3. Restrain, coerce, or threaten or impose any fine or other economic sanction
against any person who invokes the processes of the board, or the court, or against an
agricultural employer or employee in the selection of his representatives for the
purposes of collective bargaining or the adjustment of grievances.
4. Refuse to bargain collectively with an agricultural employer, provided it is the
majority representative of his agricultural employees as determined pursuant to section
23-1389.
5. Cause or attempt to cause an agricultural employer to:
(a) Pay or deliver or agree to pay or deliver any money or other thing of value for
services that are not performed or that are not to be performed.
(b) Establish or alter the number of employees to be employed or the assignment of
the employees.
(c) Assign work to the employees of a particular employer.
(d) Discriminate in regard to hiring or tenure of employment or any term or
condition of employment to encourage or discourage membership in any labor
organization.
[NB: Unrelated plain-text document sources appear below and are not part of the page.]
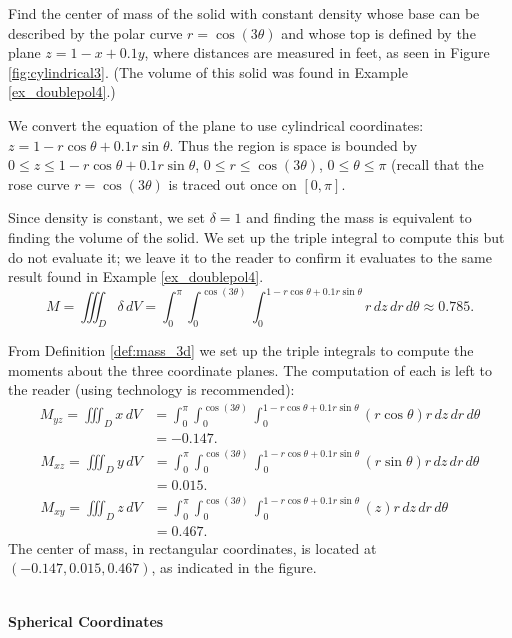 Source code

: {Find the center of mass of the solid with constant density whose base can be described by the polar curve $r=\cos(3\theta)$ and whose top is defined by the plane $z=1-x+0.1y$, where distances are measured in feet, as seen in Figure \ref{fig:cylindrical3}. (The volume of this solid was found in Example \ref{ex_doublepol4}.)
}
{We convert the equation of the plane to use cylindrical coordinates: $z= 1-r\cos\theta+0.1r\sin\theta$. Thus the region is space is bounded by $0 \leq z \leq 1-r\cos\theta + 0.1r\sin\theta$, $0 \leq r \leq \cos(3\theta)$, $0 \leq \theta \leq \pi$ (recall that the rose curve $r=\cos(3\theta)$ is traced out once on $[0,\pi]$.

Since density is constant, we set $\delta = 1$ and finding the mass is equivalent to finding the volume of the solid. We set up the triple integral to compute this but do not evaluate it; we leave it to the reader to confirm it evaluates to the same result found in Example \ref{ex_doublepol4}.
$$M = \iiint_D\delta \, dV = \int_0^{\pi}\int_0^{\cos(3\theta)}\int_0^{1-r\cos\theta+0.1r\sin\theta} r\,dz\,dr\,d\theta \approx 0.785.$$

From Definition \ref{def:mass_3d} we set up the triple integrals to compute the moments about the three coordinate planes. The computation of each is left to the reader (using technology is recommended):
\begin{align*}
M_{yz} = \iiint_D x\,dV &= \int_0^{\pi}\int_0^{\cos(3\theta)}\int_0^{1-r\cos\theta+0.1r\sin\theta} (r\cos\theta) r\,dz\,dr\,d\theta\\
&= -0.147.
\end{align*}
\begin{align*}
M_{xz} = \iiint_D y\,dV &= \int_0^{\pi}\int_0^{\cos(3\theta)}\int_0^{1-r\cos\theta+0.1r\sin\theta} (r\sin\theta) r\,dz\,dr\,d\theta\\
&= 0.015.\\
M_{xy} = \iiint_D z\,dV &= \int_0^{\pi}\int_0^{\cos(3\theta)}\int_0^{1-r\cos\theta+0.1r\sin\theta} (z) r\,dz\,dr\,d\theta\\
 &= 0.467.
\end{align*}
The center of mass, in rectangular coordinates,  is located at $(-0.147,0.015,0.467)$, as indicated in the figure.
}\\

\noindent\textbf{\large Spherical Coordinates}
Nothing in this subdivision prohibits agreements between labor
organizations and agricultural employers that regulate hiring and tenure of employment on
the basis of seniority, and the labor organization is not given power to determine
seniority unilaterally.
6. Engage in a secondary boycott as defined in section 23-1321.
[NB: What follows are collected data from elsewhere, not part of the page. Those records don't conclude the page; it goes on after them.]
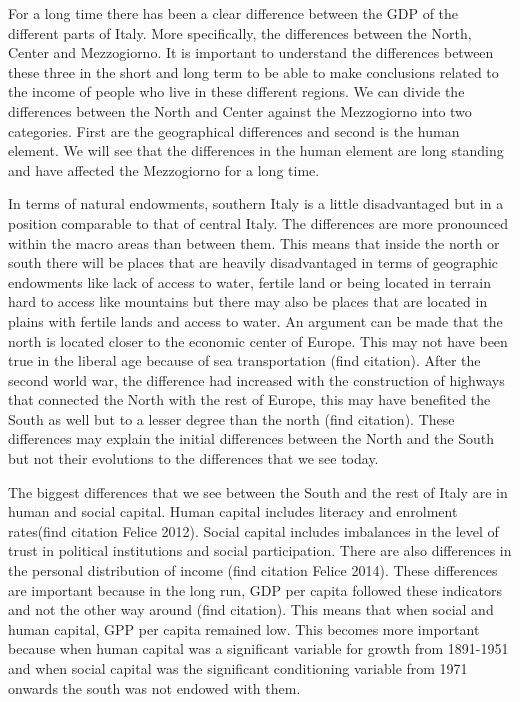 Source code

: \documentclass[12pt]{article}
\begin{document}
\begin{spacing}{1.5}

For a long time there has been a clear difference between the GDP of the different parts of Italy. More specifically, the differences between the North, Center and Mezzogiorno. It is important to understand the differences between these three in the short and long term to be able to make conclusions related to the income of people who live in these different regions. We can divide the differences between the North and Center against the Mezzogiorno into two categories. First are the geographical differences and second is the human element. We will see that the differences in the human element are long standing and have affected the Mezzogiorno for a long time.

In terms of natural endowments, southern Italy is a little disadvantaged but in a position comparable to that of central Italy. The differences are more pronounced within the macro areas than between them. This means that inside the north or south there will be places that are heavily disadvantaged in terms of geographic endowments like lack of access to water, fertile land or being located in terrain hard to access like mountains but there may also be places that are located in plains with fertile lands and access to water. An argument can be made that the north is located closer to the economic center of Europe. This may not have been true in the liberal age because of sea transportation (find citation). After the second world war, the difference had increased with the construction of highways that connected the North with the rest of Europe, this may have benefited the South as well but to a lesser degree than the north (find citation). These differences may explain the initial differences between the North and the South but not their evolutions to the differences that we see today.

The biggest differences that we see between the South and the rest of Italy are in human and social capital. Human capital includes literacy and enrolment rates(find citation Felice 2012). Social capital includes imbalances in the level of trust in political institutions and social participation. There are also differences in the personal distribution of income (find citation Felice 2014). These differences are important because in the long run, GDP per capita followed these indicators and not the other way around (find citation). This means that when social and human capital, GPP per capita remained low. This becomes more important because when human capital was a significant variable for growth from 1891-1951 and when social capital was the significant conditioning variable from 1971 onwards the south was not endowed with them.


\end{spacing}
\end{document}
7. Induce or encourage or threaten, restrain or coerce any secondary employer or
any executive or management employee of any secondary employer to make a management
decision not to handle, transport, process, pack, sell or distribute any agricultural
commodity of an agricultural employer with whom a labor dispute exists.
8. Induce or encourage the ultimate consumer of any agricultural product to refrain
from purchasing, consuming or using such agricultural product by the use of dishonest,
untruthful and deceptive publicity. Permissible inducement or encouragement within the
meaning of this section means truthful, honest and nondeceptive publicity that identifies
the agricultural product produced by an agricultural employer with whom the labor
organization has a primary dispute. Permissible inducement or encouragement does not
include publicity directed against any trademark, trade name or generic name that may
include agricultural products of another producer or user of such trademark, trade name
or generic name.
9. Restrain, coerce or threaten an ultimate consumer to prevent him from
purchasing, consuming or using such agricultural product.
10. Threaten or engage in arson, libel, slander, injury to person or property or
other violent conduct if the objective is to prevent the preparing for market,
transporting, handling, displaying for sale, or selling of any agricultural product.
11. Intimidate, restrain or coerce agricultural employers in the exercise of the
rights guaranteed by section 23-1384.
12. Picket or cause to be picketed, boycott or cause to be boycotted, or threaten to
boycott or picket, or cause to be boycotted or picketed, any agricultural employer if the
objective is to induce, encourage, force or require an agricultural employer to recognize
or bargain with a labor organization as the representative of his agricultural employees,
or the agricultural employees of an agricultural employer to accept or select such labor
organization as their collective bargaining representative unless such labor organization
is currently certified as the representative of such employees:
(a) If the agricultural employer has lawfully recognized in accordance with this
article any other labor organization and a question concerning representation may not
appropriately be raised under section 23-1389.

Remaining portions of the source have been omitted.